Activity: Only one stretch of the listing below is wanted. Begin at the line that has "9. ✅ **Documentation**", stop after the line that has "- [ ] Profile", and repeat every line in between exactly.
Record excerpts Block Start
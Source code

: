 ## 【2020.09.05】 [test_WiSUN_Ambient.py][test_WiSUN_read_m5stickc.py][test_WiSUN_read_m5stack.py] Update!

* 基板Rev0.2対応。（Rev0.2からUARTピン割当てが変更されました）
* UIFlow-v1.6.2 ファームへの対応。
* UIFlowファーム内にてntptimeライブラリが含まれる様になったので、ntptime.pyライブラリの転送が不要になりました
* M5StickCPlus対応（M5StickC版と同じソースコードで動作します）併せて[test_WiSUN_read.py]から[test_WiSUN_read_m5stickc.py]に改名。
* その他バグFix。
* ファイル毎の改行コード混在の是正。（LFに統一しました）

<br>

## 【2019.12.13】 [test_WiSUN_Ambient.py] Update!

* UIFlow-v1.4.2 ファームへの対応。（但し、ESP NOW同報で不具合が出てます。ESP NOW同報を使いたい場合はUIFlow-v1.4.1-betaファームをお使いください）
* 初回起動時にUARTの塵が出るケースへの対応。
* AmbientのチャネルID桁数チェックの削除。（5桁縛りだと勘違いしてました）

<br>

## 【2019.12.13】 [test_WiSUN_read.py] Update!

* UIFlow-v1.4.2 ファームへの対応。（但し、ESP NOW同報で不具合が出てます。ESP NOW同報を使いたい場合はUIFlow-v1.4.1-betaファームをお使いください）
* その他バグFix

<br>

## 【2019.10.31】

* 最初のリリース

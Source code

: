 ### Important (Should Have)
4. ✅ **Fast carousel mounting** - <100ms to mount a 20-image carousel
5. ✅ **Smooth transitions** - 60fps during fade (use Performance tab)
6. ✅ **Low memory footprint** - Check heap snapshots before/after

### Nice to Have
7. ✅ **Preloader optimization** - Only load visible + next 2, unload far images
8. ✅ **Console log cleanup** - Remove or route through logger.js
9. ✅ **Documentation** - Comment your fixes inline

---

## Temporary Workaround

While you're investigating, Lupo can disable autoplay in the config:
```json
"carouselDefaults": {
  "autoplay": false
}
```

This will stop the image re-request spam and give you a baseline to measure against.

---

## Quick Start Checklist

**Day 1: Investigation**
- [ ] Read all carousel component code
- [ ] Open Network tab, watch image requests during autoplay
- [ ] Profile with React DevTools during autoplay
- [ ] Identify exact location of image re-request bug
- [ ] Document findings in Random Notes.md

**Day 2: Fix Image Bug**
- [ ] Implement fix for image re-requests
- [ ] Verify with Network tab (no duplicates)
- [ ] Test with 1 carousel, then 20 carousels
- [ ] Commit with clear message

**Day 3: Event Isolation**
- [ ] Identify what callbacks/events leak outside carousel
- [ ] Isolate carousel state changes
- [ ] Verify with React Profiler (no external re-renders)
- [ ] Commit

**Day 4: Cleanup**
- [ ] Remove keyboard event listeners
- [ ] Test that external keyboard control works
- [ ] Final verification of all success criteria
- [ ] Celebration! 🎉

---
Record excerpts Block End
Your solution:
9. ✅ **Documentation** - Comment your fixes inline

---

## Temporary Workaround

While you're investigating, Lupo can disable autoplay in the config:
```json
"carouselDefaults": {
  "autoplay": false
}
```

This will stop the image re-request spam and give you a baseline to measure against.

---

## Quick Start Checklist

**Day 1: Investigation**
- [ ] Read all carousel component code
- [ ] Open Network tab, watch image requests during autoplay
- [ ] Profile with React DevTools during autoplay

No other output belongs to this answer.